Transposition, oui, mais rassurante : nous sommes à l’époque de la création de l’œuvre, chapeaux cloches pour les dames, costumes sombres pour les messieurs. Au milieu d’une sorte de théâtre austère dont le chœur occupe les loges, une énorme tête devant laquelle le roi se prosterne évoque à la fois la spiritualité (est-ce Dieu ?), l’autoritarisme (Big Brother ?) et, tout simplement, l’esprit par opposition à ce corps, dont le Berger vient chanter les plaisirs. Au deuxième acte, quand cette tête pivote, on découvre qu’elle contient le cabinet de travail de Roger ; par un symbolisme assez peu fin, le sous-sol est occupé par un groupe d’hommes nus et sales qui se frottent lascivement aux piliers de soutènement avant de monter les escaliers pour saccager la bibliothèque royale. Succombant à cette tentation, la reine Roxane se retrouve bientôt avec du cambouis sur sa robe rose, manifestation visible de la souillure morale introduite par le Berger (d’où quelques problèmes de raccords : le DVD mêlant deux prises, Roxane change de traces sales d’une seconde à l’autre…). Au dernier acte, le nouveau régime s’apparente clairement au nazisme, avec son autodafé de livres. En résumé, le décor est spectaculaire, mais ce qui s’y passe l’est beaucoup moins. A noter cependant, les bonus offrent entre autres la possibilité de visionner l’intégralité de l’opéra en écoutant – en voix off par-dessus la musique – les commentaires du metteur en scène et du chef d’orchestre.

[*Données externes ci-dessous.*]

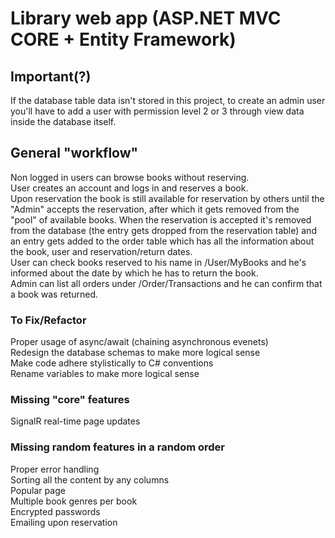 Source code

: # Library web app (ASP.NET MVC CORE + Entity Framework)


## Important(?)
If the database table data isn't stored in this project, to create an admin user you'll have to add a user with permission level 2 or 3 through  view data inside the database itself.

## General "workflow"
Non logged in users can browse books without reserving.\
User creates an account and logs in and reserves a book.\
Upon reservation the book is still available for reservation by others until the "Admin" accepts the reservation,  after which it gets removed from the "pool" of available books. 
When the reservation is accepted it's removed from the database (the entry gets dropped from the reservation table) and an entry gets added to the order table which has all the information about the book, user and reservation/return dates.\
User can check books reserved to his name in /User/MyBooks and he's informed about the date by which he has to return the book.\
Admin can list all orders under /Order/Transactions and he can confirm that a book was returned.


### To Fix/Refactor
Proper usage of async/await (chaining asynchronous evenets)\
Redesign the database schemas to make more logical sense\
Make code adhere stylistically to C# conventions\
Rename variables to make more logical sense

### Missing "core" features
SignalR real-time page updates

### Missing random features in a random order
Proper error handling\
Sorting all the content by any columns\
Popular page\
Multiple book genres per book\
Encrypted passwords\
Emailing upon reservation


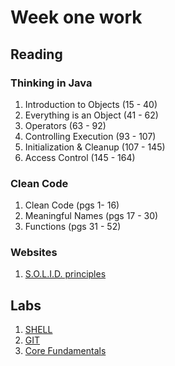 # Week one work
## Reading
### Thinking in Java
1. Introduction to Objects (15 - 40)
2. Everything is an Object (41 - 62)
3. Operators (63 - 92)
4. Controlling Execution (93 - 107)
5. Initialization & Cleanup (107 - 145)
6. Access Control (145 - 164)

### Clean Code
1. Clean Code (pgs 1- 16)
2. Meaningful Names (pgs 17 - 30)
3. Functions (pgs 31 - 52)

### Websites
1. [S.O.L.I.D. principles](https://medium.com/@dhkelmendi/solid-principles-made-easy-67b1246bcdf)

## Labs

1. [SHELL](https://github.com/hbcustayready/shell-console)
2. [GIT](https://github.com/hbcustayready/getongit)
3. [Core Fundamentals](https://github.com/hbcustayready/core-fundamentals) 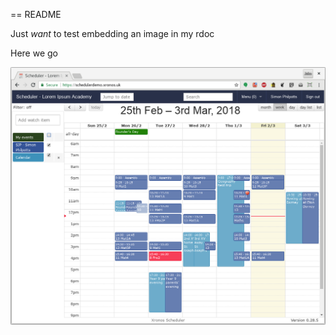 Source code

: == README

Just _want_ to test embedding an image in my rdoc

Here we go

![screenshot](/images/screenshot.png)
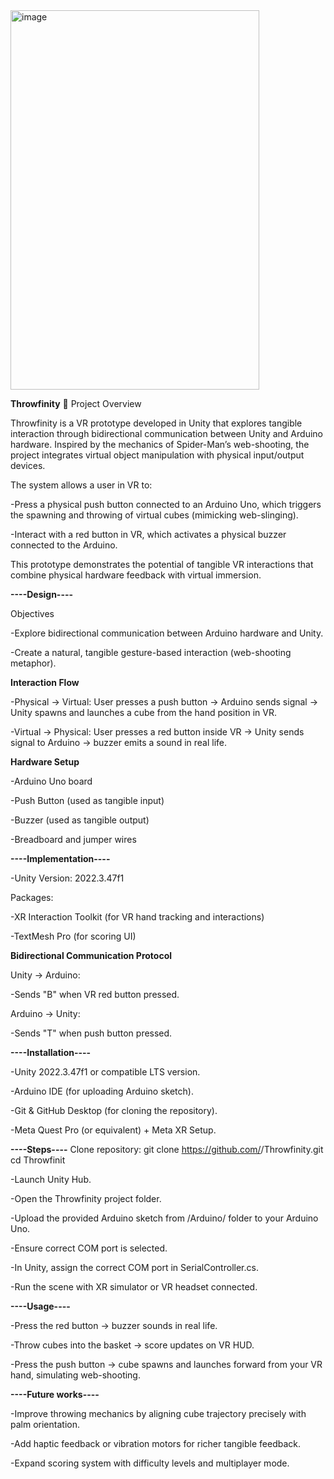 <img width="398" height="607" alt="image" src="https://github.com/user-attachments/assets/ddebc911-4782-42ae-b357-3dc7550ac296" />

**Throwfinity**
📖 Project Overview

Throwfinity is a VR prototype developed in Unity that explores tangible interaction through bidirectional communication between Unity and Arduino hardware. Inspired by the mechanics of Spider-Man’s web-shooting, the project integrates virtual object manipulation with physical input/output devices.

The system allows a user in VR to:

-Press a physical push button connected to an Arduino Uno, which triggers the spawning and throwing of virtual cubes (mimicking web-slinging).

-Interact with a red button in VR, which activates a physical buzzer connected to the Arduino.

This prototype demonstrates the potential of tangible VR interactions that combine physical hardware feedback with virtual immersion.

**----Design----**

Objectives

-Explore bidirectional communication between Arduino hardware and Unity.

-Create a natural, tangible gesture-based interaction (web-shooting metaphor).

**Interaction Flow**

-Physical → Virtual: User presses a push button → Arduino sends signal → Unity spawns and launches a cube from the hand position in VR.

-Virtual → Physical: User presses a red button inside VR → Unity sends signal to Arduino → buzzer emits a sound in real life.

**Hardware Setup**

-Arduino Uno board

-Push Button (used as tangible input)

-Buzzer (used as tangible output)

-Breadboard and jumper wires

**----Implementation----**

-Unity Version: 2022.3.47f1

Packages:

-XR Interaction Toolkit (for VR hand tracking and interactions)

-TextMesh Pro (for scoring UI)

**Bidirectional Communication Protocol**

Unity → Arduino:

-Sends "B" when VR red button pressed.

Arduino → Unity:

-Sends "T" when push button pressed.

**----Installation----**

-Unity 2022.3.47f1 or compatible LTS version.

-Arduino IDE (for uploading Arduino sketch).

-Git & GitHub Desktop (for cloning the repository).

-Meta Quest Pro (or equivalent) + Meta XR Setup.

**----Steps----**
Clone repository: git clone https://github.com/<your-username>/Throwfinity.git
cd Throwfinit

-Launch Unity Hub.

-Open the Throwfinity project folder.

-Upload the provided Arduino sketch from /Arduino/ folder to your Arduino Uno.

-Ensure correct COM port is selected.

-In Unity, assign the correct COM port in SerialController.cs.

-Run the scene with XR simulator or VR headset connected.

**----Usage----**

-Press the red button → buzzer sounds in real life.

-Throw cubes into the basket → score updates on VR HUD.

-Press the push button → cube spawns and launches forward from your VR hand, simulating web-shooting.

**----Future works----**

-Improve throwing mechanics by aligning cube trajectory precisely with palm orientation.

-Add haptic feedback or vibration motors for richer tangible feedback.

-Expand scoring system with difficulty levels and multiplayer mode.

Par chance, l’orchestre dirigé par Antonio Pappano est aussi somptueux que l’exige cette partition au post-romantisme suffocant, et les chœurs sont tout à fait la hauteur, avec une mention spéciale pour la chorale d’enfants. Avec Mariusz Kwiecień, Covent Garden a fait appel au meilleur titulaire actuel du rôle, qui l’incarnait déjà à Paris en 2009, et dont on est sûr qu’une direction d’acteur plus affutée aurait pu le conduire à transmettre bien davantage d’émotion. Le ténor albanais Saimir Pirgu ne s’aventure guère hors du répertoire italien et mozartien : à part une Iolanta en 2012 à Vienne, ce Roi Roger est l’une de ses rares incursions dans la musique de l’Est, qui aurait pourtant d’intéressants personnages à lui offrir (mais moins d’air ultra-connus et bissables, évidemment). On remarquera que son Berger chante en voix de tête la plupart des notes les plus aiguës, ce qui a au moins l’avantage d’éviter l’émission en force. Belle découverte avec la Roxane de Georgia Jarman ; cette soprano new-yorkaise, qu’on a pu entendre en Musetta à Bordeaux, est parfaitement à l’aise dans les mélismes de l’air de la reine au deuxième acte. Même s’il a renoncé aux Parsifal et autres grands rôles au profit des ténors de caractère, Kim Begley n’en est pas moins un Edrisi de luxe.
Autrement dit, une belle réussite sur le plan sonore, mais on recommandera plutôt la version de Wroclaw pour qui voudrait aller plus loin dans l’exploration scénique du Roi Roger.